▶ Extracted data

========================================================================

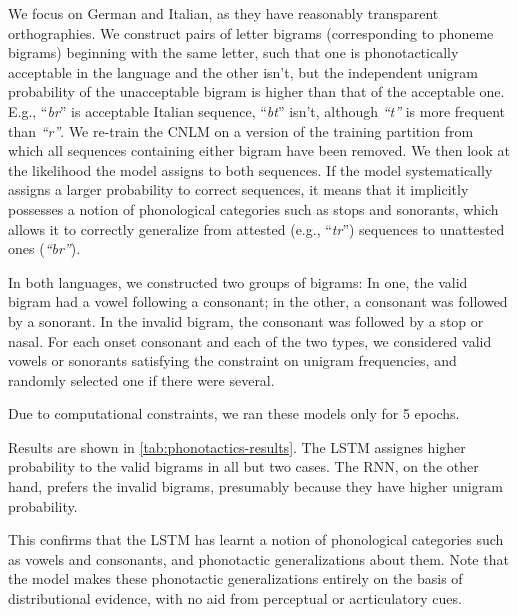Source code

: We focus on German and Italian, as they have reasonably transparent orthographies.
We construct pairs of letter bigrams (corresponding to phoneme
bigrams) beginning with the same letter, such that one is
phonotactically acceptable in the language and the other isn't, but
the independent unigram probability of the unacceptable bigram is
higher than that of the acceptable one. E.g., ``\emph{br}'' is
acceptable Italian sequence, ``\emph{bt}'' isn't, although
\emph{``t''} is more frequent than \emph{``r''}. We re-train the CNLM on a version of
the training partition from which all sequences containing either bigram have been removed. We then look at
the likelihood the model assigns to both sequences. If the model systematically
assigns a larger probability to correct sequences, it means that it
implicitly possesses a notion of phonological categories such as
stops and sonorants, which allows it to correctly generalize from
attested (e.g., ``\emph{tr}'') sequences to unattested ones
(\emph{``br''}).


In both languages, we constructed two groups of bigrams:
In one, the valid bigram had a vowel following a consonant; in the other, a consonant was followed by a sonorant.
In the invalid bigram, the consonant was followed by a stop or nasal.
For each onset consonant and each of the two types, we considered valid vowels or sonorants satisfying the constraint on unigram frequencies, and randomly selected one if there were several.


Due to computational constraints, we ran these models only for 5 epochs.

Results are shown in \ref{tab:phonotactics-results}.
The LSTM assignes higher probability to the valid bigrams in all but two cases.
The RNN, on the other hand, prefers the invalid bigrams, presumably because they have higher unigram probability.

This confirms that the LSTM has learnt a notion of phonological categories such as vowels and consonants, and phonotactic generalizations about them.
Note that the model makes these phonotactic generalizations entirely on the basis of distributional evidence, with no aid from perceptual or acrticulatory cues.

========================================================================

▶ Problem
All lines above from the one holding "reasonably transparent orthographies." to the one holding "phonotactically acceptable in", inclusive, are to be copied exactly; no other line is wanted.

▶ Response below
: We focus on German and Italian, as they have reasonably transparent orthographies.
We construct pairs of letter bigrams (corresponding to phoneme
bigrams) beginning with the same letter, such that one is
phonotactically acceptable in the language and the other isn't, but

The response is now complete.